Tommie Smith, the famed U.S. Olympian and legendary civil rights activist who has partnered with Puma on #REFORM, their latest social activism campaign, says the shift in sports marketing is the “right thing” and points to an evolution of the athlete’s role in society.
“I think athletes feel much freer now to say what’s on their mind rather than speaking about topics by the dollar signs. They are more active and freer now to talk,” Smith told ABC News, reflecting on how the political climate has changed since his iconic 1968 summer Olympics protest with fellow sprinter John Carlos.
When Smith and Carlos raised their black-gloved fists to protest racism in America after winning the gold and bronze medals, respectively, they were admonished for politicizing the Olympics, suspended from the U.S. team and banned from the Olympic Village.
“Athletes are very smart nowadays and they can stand up and speak their needs without being afraid that their salaries are going to be cut. It’s called justice within one’s self,” Smith added.
Picking a team
While some recent political statements in sports have prompted a string of boycotts, becoming political for corporations is not as risky as it once was, sports marketing experts told ABC News.
And in many cases, it’s actually good for business, they said.
Mark Conrad, the director of the sports business program at Fordham University, told ABC News that we are “living in a heightened age of divides based on age, demographics and in some cases race.”
This is prompting companies to take a stand on divisive issues, he added, and while this trend has “erupted” in the past few years, “the forces that caused the eruption have been around for the last decade.”
“This is a change in the very traditional or conservative view that endorsement companies or sports companies have had in the past — trying to not rock the boat, not to get into politics, trying not to affect sales,” Conrad said.
And companies are now targeting “a core group of consumers” as opposed to a “large swath,” he added.
Adam Petrick, Puma’s global director of brand and marketing, told ABC News that the company’s own research shows that the “trend toward activism” has been “shockingly massive” among young people for the past few years and this has directly informed the brand’s statements and decisions on social activism.
“There is a lot of research and data that I’ve seen recently out there that indicates that our youngest consumer audience is more activist than they have been in recent decades. I think we are seeing roughly a 300 percent increase in activism amongst consumers in the youngest age group like 14 to 18,” Petrick said.
In the latest example of sneaker activism, Puma on Thursday released its “Peace on Earth” sneakers — a special edition pair of kicks with a message on gun violence. For each sneaker sold, Puma pledges to donate $5 to the Trayvon Martin Foundation to help fight gun violence.
When asked if Puma is concerned about alienating some consumers by taking a stand on such a divisive issue, Petrick said the company isn’t saying “guns are all inherently bad.”
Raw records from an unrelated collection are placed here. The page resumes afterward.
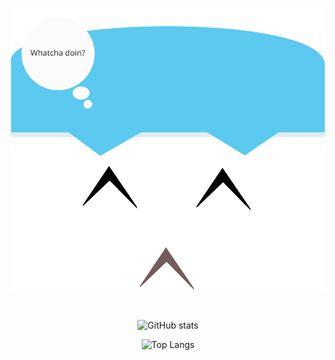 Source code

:
<p align="center"> 
  <img src="https://raw.githubusercontent.com/johnpaulgarcia/johnpaulgarcia/main/face.svg"/>
</p>

<br />
<div align="center"> 
  


![GitHub stats](https://github-readme-stats.vercel.app/api?username=johnpaulgarcia&theme=cobalt&show_icons=true&count_private=true&hide_title=false&hide_border=false)
  
  ![Top Langs](https://github-readme-stats.vercel.app/api/top-langs/?username=johnpaulgarcia&layout=default&theme=cobalt&hide=html&hide_border=true&card_width=330)
  
  
  </div>

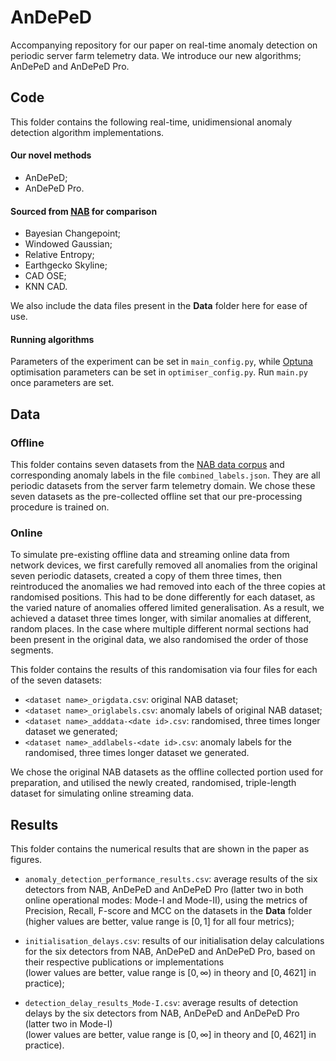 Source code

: # AnDePeD

Accompanying repository for our paper on real-time anomaly detection on periodic
server farm telemetry data. We introduce our new algorithms; AnDePeD and AnDePeD Pro.

## Code

This folder contains the following real-time, unidimensional anomaly detection
algorithm implementations.

#### Our novel methods

- AnDePeD;
- AnDePeD Pro.

#### Sourced from [NAB](https://github.com/numenta/NAB) for comparison
 
- Bayesian Changepoint;
- Windowed Gaussian;
- Relative Entropy;
- Earthgecko Skyline;
- CAD OSE;
- KNN CAD.

We also include the data files present in the **Data** folder here for ease of use.

#### Running algorithms

Parameters of the experiment can be set in `main_config.py`, while
[Optuna](https://optuna.org/) optimisation parameters can be set in
`optimiser_config.py`. Run `main.py` once parameters are set.

## Data

### Offline

This folder contains seven datasets from the [NAB data corpus](https://github.com/numenta/NAB)
and corresponding anomaly labels in the file `combined_labels.json`. They are all periodic
datasets from the server farm telemetry domain. We chose these seven datasets as the
pre-collected offline set that our pre-processing procedure is trained on.

### Online

To simulate pre-existing offline data and streaming online data from network devices, we first
carefully removed all anomalies from the original seven periodic datasets, created a copy of
them three times, then reintroduced the anomalies we had removed into each of the three copies
at randomised positions. This had to be done differently for each dataset, as the varied nature
of anomalies offered limited generalisation. As a result, we achieved a dataset three times
longer, with similar anomalies at different, random places. In the case where multiple different
normal sections had been present in the original data, we also randomised the order of those
segments.

This folder contains the results of this randomisation via four files for each of the seven datasets:
- `<dataset name>_origdata.csv`: original NAB dataset;
- `<dataset name>_origlabels.csv`: anomaly labels of original NAB dataset;
- `<dataset name>_adddata-<date id>.csv`: randomised, three times longer dataset we generated;
- `<dataset name>_addlabels-<date id>.csv`: anomaly labels for the randomised,
three times longer dataset we generated.

We chose the original NAB datasets as the offline collected portion used for preparation,
and utilised the newly created, randomised, triple-length dataset for simulating
online streaming data.

## Results

This folder contains the numerical results that are shown in the paper as figures. 

- `anomaly_detection_performance_results.csv`: average results of the six detectors from 
NAB, AnDePeD and AnDePeD Pro (latter two in both online
operational modes: Mode-I and Mode-II), using the metrics of
Precision, Recall, F-score and MCC on the datasets in the **Data** folder  
(higher values are better, value range is $[0,1]$ for all four metrics);

- `initialisation_delays.csv`: results of our initialisation delay calculations for the
six detectors from NAB, AnDePeD and AnDePeD Pro,
based on their respective publications or implementations  
(lower values are better, value range is $[0, \infty)$ in theory and $[0, 4621]$ in practice);

- `detection_delay_results_Mode-I.csv`: average results of detection delays by the six detectors
from NAB, AnDePeD and AnDePeD Pro (latter two in Mode-I)  
(lower values are better, value range is $[0, \infty]$ in theory and $[0, 4621]$ in practice).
“What we’re saying is this is a complicated issue,” he said. “But there’s an opportunity to contribute our voice to that discussion and let people know where we stand. We stand with the side of peace and with the side of limits on gun ownership.”
Branding specialist Jazerai Lord, who leads impact strategies at “Crush and Lovely” and the former director of operations at “Kicks on Fire,” has been on the frontlines of sneaker culture for more than a decade. She has worked with major brands like Reebok, New Balance and Under Armour on campaigns to help them connect with young consumers of color.
While sportswear brands “are making some conscious efforts to make change” and are doing it with “more aggression,” Lord said, this trend is “coming on the heels of the culture saying, ‘We’re not going to stand for this anymore.'”
“I fail to see a lot of it as really groundbreaking because from our view is, ‘What took so long and how can we do more?’” she said.
Lord added that she “wasn’t surprised” when Colin Kaepernick, the former San Francisco 49ers quarterback, became the newest face of Nike’s “Just Do It” campaign because Nike has a history of being “disruptive.” Kaepernick was the first NFL player to take a knee on the football field during the playing of the national anthem to protest racism and police brutality.
“It’s their job to do it and they do it well … you expect Nike to do it, though,” she said. “We’re seeing a lot of things that we expect and I would just like to see something that we don’t.”
Nike’s decision to use Kaepernick for its campaign got the attention of the president, who had repeatedly lashed out at the players who knelt during the national anthem and at the league for not taking what he believed was a strong enough stance to discipline them.
“Just like the NFL, whose ratings have gone WAY DOWN, Nike is getting absolutely killed with anger and boycotts. I wonder if they had any idea that it would be this way? As far as the NFL is concerned, I just find it hard to watch, and always will, until they stand for the FLAG!” Trump tweeted in September.
But on Friday, Nike stock rose and the company exceeded expectations for second-quarter sales, the period during which it released the Kaepernick ad.
Understanding the culture
Political activism in the corporate world is not only happening on the left. Chick-fil-a, the fast food chain that supports Christian groups and closes on Sundays, continues to open new locations. Sales continues to surge, too, even after some backlash from progressives over reports that the company, according to HuffPo, donated nearly $2 million to groups that oppose same-sex marriage.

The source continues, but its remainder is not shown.